Una fortaleza andante.

—Una fortaleza…

—susurró Leo.

Afloraron los recuerdos de las divagaciones de Brant: el sueño que tuvo de cabalgar sobre una bestia colosal, vagando por el mundo y contemplando todas las vistas que nunca pudo ver en su vida anterior.

—¿No es esta una oportunidad?

—murmuró.

No se lo estaba imaginando: este era un coloso joven.

Más joven significaba más fácil de domar.

Y, además, era una variante metálica.

«¿Así que produce metales junto con tierra y fuego…?».

Frunció el ceño.

O tal vez no tenía afinidad con la tierra en absoluto; quizás la había reemplazado por completo con el metal.

No podía adivinarlo sin observar más.

En cuanto a su linaje de bajo rango, Leo ni siquiera se inmutó.

Con su talento, podría aumentarlo con el tiempo.

«El único problema…

es que no conozco su situación actual».

Recordó al lobo de las sombras que parecía drogado, con sus ojos inyectados en sangre, salvajes e indomables.

Si el coloso estaba en el mismo estado, sus ojos se lo dirían.

Pero había un pequeño problema.

Su cabeza no se veía por ninguna parte.

—Tsk.

Chasqueó la lengua.

Tendría que rodear a la bestia para encontrarla.

—Shyr…

—Se giró hacia Shyra con la intención de montarla y moverse, pero su mirada se posó en el cachorro que ella había dejado suavemente a sus pies.

«Hmm…

el nombre se ve bien.

Sol Eclipse, ¿eh…?».

Se inclinó más, entrecerrando los ojos.

La marca en su frente no era una luna creciente como había supuesto, era inequívocamente un eclipse.

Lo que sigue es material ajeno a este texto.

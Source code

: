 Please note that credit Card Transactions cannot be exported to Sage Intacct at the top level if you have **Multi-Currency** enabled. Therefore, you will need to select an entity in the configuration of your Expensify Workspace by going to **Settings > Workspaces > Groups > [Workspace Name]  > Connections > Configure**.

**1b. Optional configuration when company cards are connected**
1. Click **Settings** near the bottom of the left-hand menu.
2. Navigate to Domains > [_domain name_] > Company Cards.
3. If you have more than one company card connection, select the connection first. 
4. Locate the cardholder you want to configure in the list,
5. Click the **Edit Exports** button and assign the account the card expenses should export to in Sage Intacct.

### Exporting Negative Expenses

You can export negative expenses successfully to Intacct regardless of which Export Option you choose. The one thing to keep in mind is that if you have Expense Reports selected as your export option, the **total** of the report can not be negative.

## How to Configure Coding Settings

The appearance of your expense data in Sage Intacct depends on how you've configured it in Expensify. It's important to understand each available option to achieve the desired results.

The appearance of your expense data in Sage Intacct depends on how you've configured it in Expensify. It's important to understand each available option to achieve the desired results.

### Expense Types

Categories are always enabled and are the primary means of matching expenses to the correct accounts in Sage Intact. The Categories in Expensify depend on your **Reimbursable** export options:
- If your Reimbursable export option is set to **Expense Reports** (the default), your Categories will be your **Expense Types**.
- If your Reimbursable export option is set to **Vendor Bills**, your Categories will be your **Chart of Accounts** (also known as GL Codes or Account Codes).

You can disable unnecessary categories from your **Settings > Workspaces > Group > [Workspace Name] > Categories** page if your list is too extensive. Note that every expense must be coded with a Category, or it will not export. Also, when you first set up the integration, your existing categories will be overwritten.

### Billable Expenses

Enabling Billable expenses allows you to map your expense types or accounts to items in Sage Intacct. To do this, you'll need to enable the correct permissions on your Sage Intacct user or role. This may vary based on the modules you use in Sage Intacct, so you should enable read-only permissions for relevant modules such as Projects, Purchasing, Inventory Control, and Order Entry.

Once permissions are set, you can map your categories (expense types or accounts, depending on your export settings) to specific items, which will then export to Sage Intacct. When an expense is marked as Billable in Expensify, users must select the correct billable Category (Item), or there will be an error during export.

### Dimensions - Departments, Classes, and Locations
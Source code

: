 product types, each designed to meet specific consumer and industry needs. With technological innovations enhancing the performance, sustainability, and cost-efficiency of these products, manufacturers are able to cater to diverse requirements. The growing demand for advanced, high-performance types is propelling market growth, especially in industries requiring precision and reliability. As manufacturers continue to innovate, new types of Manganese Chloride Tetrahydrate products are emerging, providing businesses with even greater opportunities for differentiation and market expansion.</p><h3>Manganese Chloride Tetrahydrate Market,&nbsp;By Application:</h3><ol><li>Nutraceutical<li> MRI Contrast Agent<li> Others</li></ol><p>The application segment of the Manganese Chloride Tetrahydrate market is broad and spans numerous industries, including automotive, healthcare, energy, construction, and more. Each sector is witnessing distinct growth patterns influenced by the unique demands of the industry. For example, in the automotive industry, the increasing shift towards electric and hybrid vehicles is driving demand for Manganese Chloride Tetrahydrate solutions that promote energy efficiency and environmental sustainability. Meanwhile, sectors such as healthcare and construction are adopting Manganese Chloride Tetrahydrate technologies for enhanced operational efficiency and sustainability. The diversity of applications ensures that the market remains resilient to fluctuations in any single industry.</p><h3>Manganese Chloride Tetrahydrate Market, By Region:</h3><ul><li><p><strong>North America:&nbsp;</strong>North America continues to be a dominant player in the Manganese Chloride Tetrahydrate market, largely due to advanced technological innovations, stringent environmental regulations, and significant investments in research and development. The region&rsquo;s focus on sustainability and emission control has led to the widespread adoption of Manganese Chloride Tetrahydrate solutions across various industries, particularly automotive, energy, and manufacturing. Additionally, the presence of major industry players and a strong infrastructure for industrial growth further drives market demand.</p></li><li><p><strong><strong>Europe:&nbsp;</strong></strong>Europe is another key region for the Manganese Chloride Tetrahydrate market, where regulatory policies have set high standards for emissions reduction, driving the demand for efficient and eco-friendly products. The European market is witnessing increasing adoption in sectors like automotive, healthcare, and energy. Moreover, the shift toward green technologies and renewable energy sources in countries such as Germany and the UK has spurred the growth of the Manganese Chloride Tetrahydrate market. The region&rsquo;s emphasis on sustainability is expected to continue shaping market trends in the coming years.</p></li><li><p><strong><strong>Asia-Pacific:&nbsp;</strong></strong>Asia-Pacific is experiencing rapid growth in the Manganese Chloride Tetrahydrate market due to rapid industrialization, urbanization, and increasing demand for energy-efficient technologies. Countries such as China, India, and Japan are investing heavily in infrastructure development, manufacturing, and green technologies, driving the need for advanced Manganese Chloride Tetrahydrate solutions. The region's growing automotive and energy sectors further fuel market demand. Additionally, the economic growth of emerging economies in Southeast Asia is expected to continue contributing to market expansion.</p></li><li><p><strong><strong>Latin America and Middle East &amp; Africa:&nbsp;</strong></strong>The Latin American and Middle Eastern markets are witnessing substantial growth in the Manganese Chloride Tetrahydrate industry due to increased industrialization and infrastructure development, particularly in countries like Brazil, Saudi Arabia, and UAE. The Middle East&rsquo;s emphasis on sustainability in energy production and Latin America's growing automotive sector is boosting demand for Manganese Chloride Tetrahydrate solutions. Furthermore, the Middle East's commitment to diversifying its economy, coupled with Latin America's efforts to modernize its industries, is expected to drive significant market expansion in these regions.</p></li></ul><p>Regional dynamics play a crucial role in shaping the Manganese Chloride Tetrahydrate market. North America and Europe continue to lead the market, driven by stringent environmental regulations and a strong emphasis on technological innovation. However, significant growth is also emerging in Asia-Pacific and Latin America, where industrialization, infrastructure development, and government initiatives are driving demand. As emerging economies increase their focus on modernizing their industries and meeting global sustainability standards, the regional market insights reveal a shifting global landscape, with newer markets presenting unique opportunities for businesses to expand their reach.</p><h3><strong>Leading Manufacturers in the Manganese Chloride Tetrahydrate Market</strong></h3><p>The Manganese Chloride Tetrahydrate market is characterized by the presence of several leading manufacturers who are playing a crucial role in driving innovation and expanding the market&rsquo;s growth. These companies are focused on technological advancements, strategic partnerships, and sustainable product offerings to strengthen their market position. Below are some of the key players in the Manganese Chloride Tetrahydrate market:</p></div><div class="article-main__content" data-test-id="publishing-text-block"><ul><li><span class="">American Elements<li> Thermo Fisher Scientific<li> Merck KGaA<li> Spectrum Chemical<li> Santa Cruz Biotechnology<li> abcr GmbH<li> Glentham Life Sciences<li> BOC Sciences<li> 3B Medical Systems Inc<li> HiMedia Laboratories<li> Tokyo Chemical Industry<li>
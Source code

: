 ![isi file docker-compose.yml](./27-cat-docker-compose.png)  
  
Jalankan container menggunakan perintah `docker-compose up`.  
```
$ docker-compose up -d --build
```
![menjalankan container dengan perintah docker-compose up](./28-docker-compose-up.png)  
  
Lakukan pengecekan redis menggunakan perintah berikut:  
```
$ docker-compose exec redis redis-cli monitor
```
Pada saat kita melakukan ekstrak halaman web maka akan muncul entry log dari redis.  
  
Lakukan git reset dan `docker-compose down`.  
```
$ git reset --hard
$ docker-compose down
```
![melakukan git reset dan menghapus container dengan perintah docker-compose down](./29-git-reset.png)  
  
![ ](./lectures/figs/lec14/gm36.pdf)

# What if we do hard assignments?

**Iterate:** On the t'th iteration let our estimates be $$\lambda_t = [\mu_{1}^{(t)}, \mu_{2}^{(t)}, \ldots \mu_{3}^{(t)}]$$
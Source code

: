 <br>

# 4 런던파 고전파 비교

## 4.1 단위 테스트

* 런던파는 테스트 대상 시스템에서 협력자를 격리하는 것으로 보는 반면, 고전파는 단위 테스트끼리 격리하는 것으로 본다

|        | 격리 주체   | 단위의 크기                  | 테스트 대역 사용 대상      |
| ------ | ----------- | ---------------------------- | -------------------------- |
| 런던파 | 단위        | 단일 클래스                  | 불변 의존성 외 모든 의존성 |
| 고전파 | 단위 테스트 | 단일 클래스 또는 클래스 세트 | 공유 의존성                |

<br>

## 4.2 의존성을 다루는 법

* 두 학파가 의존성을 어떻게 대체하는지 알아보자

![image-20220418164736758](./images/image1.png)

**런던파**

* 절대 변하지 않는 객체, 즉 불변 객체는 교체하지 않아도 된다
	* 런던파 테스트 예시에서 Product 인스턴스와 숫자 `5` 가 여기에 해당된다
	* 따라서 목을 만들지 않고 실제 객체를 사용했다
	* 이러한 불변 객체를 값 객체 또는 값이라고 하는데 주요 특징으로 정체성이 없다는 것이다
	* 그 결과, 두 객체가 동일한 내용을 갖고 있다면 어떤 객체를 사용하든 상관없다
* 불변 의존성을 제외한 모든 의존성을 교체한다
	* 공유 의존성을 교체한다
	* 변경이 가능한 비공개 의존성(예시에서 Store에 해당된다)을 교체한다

Un disco negro perfecto coronado por un anillo de pelaje blanco casi resplandeciente.

Finalmente decidió domarla.

Extendió la mano, reuniendo maná mientras se preparaba para activar la habilidad de doma…

¡Pum!

Su corazón dio un vuelco.

Un escalofrío le recorrió la espalda mientras giraba lentamente la cabeza.

Ahí estaba.

Una cabeza masiva —más grande que todo el cuerpo de Shyra— había descendido hacia él en un corto arco desde la distancia, su enorme forma se asemejaba a una mezcla monstruosa de tortuga y dragón.

Su mandíbula era como una losa de piedra, su pico estriado y sus escamas metálicas y oscuras.

Un ojo gigantesco lo miraba fijamente.

La pupila rasgada se contrajo bruscamente al fijarse en su presencia.